Cette censure par le gouvernement fait suite à d’autres blocages de sites d’information perçus comme dissidents, comme Karen Information Center, Development Media Group et Narinjara, qui font état régulièrement des violences de l’armée régulière birmane – la Tatmadaw – à l’encontre des ethnies karen et arakanaise, violences qualifiées de violations des droits Humains par de nombreux observateurs indépendants, dont les Nations Unies pour l’Arakan.
Un droit coutumier mâtiné de droit britannique et de jurisprudence récente
Justice for Myanmar est né d’une volonté d’amener devant la justice des affaires considérées comme négligées par le système judiciaire birman, qui n’accomplirait pas son travail de supervision et de vérification des pouvoirs exécutifs et législatifs. Les travers du système judiciaire birman sont en effet connus et régulièrement dénoncés dans des rapports d’organisations non-gouvernementales (ONGs), comme celui de Justice Base en 2017 : corruption, manque de formation des juges et avocats, influence de l’exécutif. Or, l’indépendance du pouvoir judiciaire vis-à-vis des pouvoirs législatif et exécutif est une des nécessités d’un système vraiment démocratique.

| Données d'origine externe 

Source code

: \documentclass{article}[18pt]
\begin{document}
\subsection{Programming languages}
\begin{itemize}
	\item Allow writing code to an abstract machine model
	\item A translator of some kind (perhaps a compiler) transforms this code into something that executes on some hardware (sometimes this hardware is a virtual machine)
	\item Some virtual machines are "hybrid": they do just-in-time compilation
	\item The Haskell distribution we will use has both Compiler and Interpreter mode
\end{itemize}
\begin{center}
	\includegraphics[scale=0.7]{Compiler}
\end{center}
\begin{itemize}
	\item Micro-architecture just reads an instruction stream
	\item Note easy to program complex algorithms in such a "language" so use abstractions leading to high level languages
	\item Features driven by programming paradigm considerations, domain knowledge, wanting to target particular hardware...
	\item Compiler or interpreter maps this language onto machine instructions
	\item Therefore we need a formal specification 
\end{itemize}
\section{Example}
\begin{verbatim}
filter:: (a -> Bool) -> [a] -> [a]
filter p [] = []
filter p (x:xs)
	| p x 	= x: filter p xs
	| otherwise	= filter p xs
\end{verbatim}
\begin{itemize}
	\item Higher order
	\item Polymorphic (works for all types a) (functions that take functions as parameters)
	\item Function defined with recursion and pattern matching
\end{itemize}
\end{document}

Ce qui mérite donc que l’on se penche sur le fonctionnement de cette troisième branche de l’état birman, sa composition, ses responsabilités et ses travers.
La loi birmane trouve ses sources dans la loi coutumière – pour toutes les affaires autour du mariage, divorce, adoption, succession, testament, transfert de propriété, domaine religieux … - et le droit britannique, mis en place pendant la colonisation, qui sont à l’origine de la législation actuelle et du corpus de décisions judiciaires.
Plus de 400 tribunaux différents
En 2010 est adoptée la Loi Judiciaire de l’Union, qui prend sa source dans la Constitution de 2008 et pose le cadre judiciaire du pays. Les tribunaux sont ainsi organisés en quatre niveaux : une Cour Suprême de l’Union, 14 tribunaux de grande instance régionaux ou étatiques, 67 tribunaux des zones et divisions auto-administrées (chiffres de 2014), et 342 tribunaux de districts et de quartiers. A ceux-ci s’ajoutent plusieurs niveaux de cours martiales, et un Tribunal Constitutionnel de l’Union. Des tribunaux traitant de délinquance juvénile, des cours municipales (pour les affaires municipales) et des cours spécialisées traitant des infractions routières se retrouvent également un peu partout dans le pays.
En termes de hiérarchie, les tribunaux de quartier sont des tribunaux de première instance ; les tribunaux de district, les tribunaux de division et de zones auto-administrées sont des tribunaux de premier appel ; les cours des régions et états sont des juridictions de deuxième appel ; et la Cour suprême est la cour d'appel finale.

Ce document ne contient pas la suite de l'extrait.